Hello everyone, I have been neglecting my own blog lately and sorry about that – I started to become quite active on Quora and gained a large following there, and it was difficult to balance writing in more than one place at once. So moving forward, Quora (along with Facebook and VK) will be my “stream of consciousness where thoughts start, and their final edited resting place will be here.
In my posts about propaganda on Quora, there are commenters saying things like “but American movies don’t dehumanize Russians, they just show normal people struggling under an oppressive regime” – yes that’s literally what propaganda is, good job. We’re at a point in history when it is no longer necessary for American propaganda to convince audiences of something. Propaganda now just repeats ideas that the audience already accepts as unquestionable fact.
Did you know when Enemy at the Gates was released in Russian theaters, Stalingrad veterans were so deeply insulted by it they petitioned the government to revoke the movie’s distribution rights?
When a typical American is exposed to media that suggests Russia isn’t an evil regime that rapes and tortures people for no reason, he will instinctively reject it as propaganda. He accepts propaganda as truth, and rejects truth as propaganda. This is the advanced stage of indoctrination that is almost impossible to reverse, it resembles a lobotomy.
Russian propaganda is quite tame in comparison to American propaganda, and I think it’s due to differing cultural attitudes. Russians tend to be more cynical, and struggle to take propaganda seriously, even their own. Even the most hardcore Stalinist war films have much less propaganda than the average Hollywood film (Hollywood films that have nothing to do with war will still reflexively insert disparaging statements about Russians or Russia, even if it is unrelated to the plot).

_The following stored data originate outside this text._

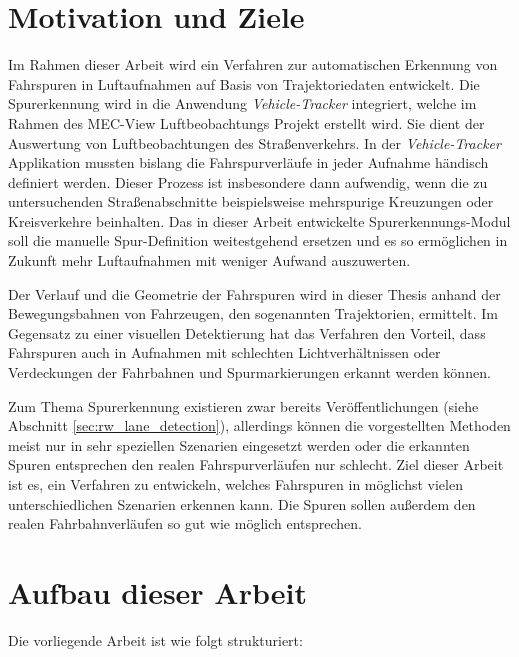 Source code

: \section{Motivation und Ziele}
\label{sec:motivation_goals}

Im Rahmen dieser Arbeit wird ein Verfahren zur automatischen Erkennung von Fahrspuren in Luftaufnahmen
auf Basis von Trajektoriedaten entwickelt. Die Spurerkennung wird in die Anwendung \textit{Vehicle-Tracker}
integriert, welche im Rahmen des MEC-View Luftbeobachtungs Projekt erstellt wird. Sie dient der Auswertung
von Luftbeobachtungen des Straßenverkehrs.
In der \textit{Vehicle-Tracker} Applikation mussten bislang die Fahrspurverläufe in jeder Aufnahme
händisch definiert werden. Dieser Prozess ist insbesondere dann aufwendig, wenn die zu untersuchenden
Straßenabschnitte beispielsweise mehrspurige Kreuzungen oder Kreisverkehre beinhalten. Das in dieser Arbeit
entwickelte Spurerkennungs-Modul soll die manuelle Spur-Definition weitestgehend ersetzen und es so ermöglichen
in Zukunft mehr Luftaufnahmen mit weniger Aufwand auszuwerten.

Der Verlauf und die Geometrie der Fahrspuren wird in dieser Thesis anhand der Bewegungsbahnen von Fahrzeugen, den sogenannten Trajektorien,
ermittelt. Im Gegensatz zu einer visuellen Detektierung hat das Verfahren den Vorteil, dass Fahrspuren auch in Aufnahmen
mit schlechten Lichtverhältnissen oder Verdeckungen der Fahrbahnen und Spurmarkierungen erkannt werden können.

Zum Thema Spurerkennung existieren zwar bereits Veröffentlichungen (siehe Abschnitt \ref{sec:rw_lane_detection}),
allerdings können die
vorgestellten Methoden meist nur in sehr speziellen Szenarien eingesetzt werden oder die erkannten Spuren
entsprechen den realen Fahrspurverläufen nur schlecht. Ziel dieser Arbeit ist es, ein Verfahren zu entwickeln,
welches Fahrspuren in möglichst vielen unterschiedlichen Szenarien erkennen kann.
Die Spuren sollen außerdem den realen Fahrbahnverläufen so gut wie möglich entsprechen.

\section{Aufbau dieser Arbeit}
\label{sec:aufbau}

Die vorliegende Arbeit ist wie folgt strukturiert:

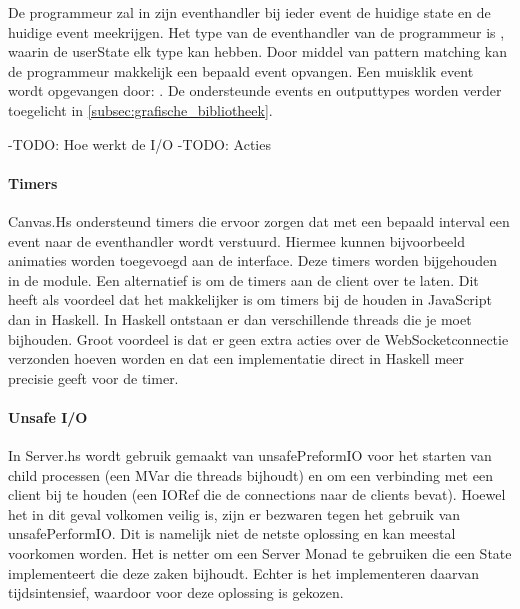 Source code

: De programmeur zal in zijn eventhandler bij ieder event de huidige state en de huidige event meekrijgen. Het type van de eventhandler van de programmeur is , waarin de userState elk type kan hebben. Door middel van pattern matching kan de programmeur makkelijk een bepaald event opvangen. Een muisklik event wordt opgevangen door: . De ondersteunde events en outputtypes worden verder toegelicht in \autoref{subsec:grafische_bibliotheek}.

-TODO: Hoe werkt de I/O  
-TODO: Acties   
\paragraph{Timers}
Canvas.Hs ondersteund timers die ervoor zorgen dat met een bepaald interval een event naar de eventhandler wordt verstuurd. Hiermee kunnen bijvoorbeeld animaties worden toegevoegd aan de interface. Deze timers worden bijgehouden in de module. Een alternatief is om de timers aan de client over te laten. Dit heeft als voordeel dat het makkelijker is om timers bij de houden in JavaScript dan in Haskell. In Haskell ontstaan er dan verschillende threads die je moet bijhouden. Groot voordeel is dat er geen extra acties over de WebSocketconnectie verzonden hoeven worden en dat een implementatie direct in Haskell meer precisie geeft voor de timer.

\paragraph{Unsafe I/O}
In Server.hs wordt gebruik gemaakt van unsafePreformIO voor het starten van child processen (een MVar die threads bijhoudt) en om een verbinding met een client bij te houden (een IORef die de connections naar de clients bevat). Hoewel het in dit geval volkomen veilig is, zijn er bezwaren tegen het gebruik van unsafePerformIO\cite{Haskell.org2008}. Dit is namelijk niet de netste oplossing en kan meestal voorkomen worden. Het is netter om een Server Monad te gebruiken die een State implementeert die deze zaken bijhoudt. Echter is het implementeren daarvan tijdsintensief, waardoor voor deze oplossing is gekozen.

Watch any Soviet movie and you can see for yourself that the characters don’t thump their chests and monologue about how “the Soviet Union is literally the best thing to ever happen in the history of the universe and our enemies are evil disgusting subhuman vermin who must be exterminated.” Of course none of the characters outright say the Soviet Union was bad, but it wasn’t sugar coated anywhere close to the extent that Hollywood movies sugar coat the USA.
Marya the Artist is a 1959 movie about a retired Imperial Russian soldier returning home and encounters a boy who needs help rescuing his mother (Marya) from a greedy water spirit. Ballad of a Soldier is another 1959 movie about a young Red Army soldier who travels home to visit his mother before returning to the front. It is interesting that these two movies made around the same time have a similar plot about a soldier attempting to return home and being interrupted by necessity to help the community. Both soldier characters are presented in a positive light, but nobody licked their boots and said THANK YOU FOR YOUR SERVICE, THERE IS NO ONE BRAVER THAN OUR SOLDIERS!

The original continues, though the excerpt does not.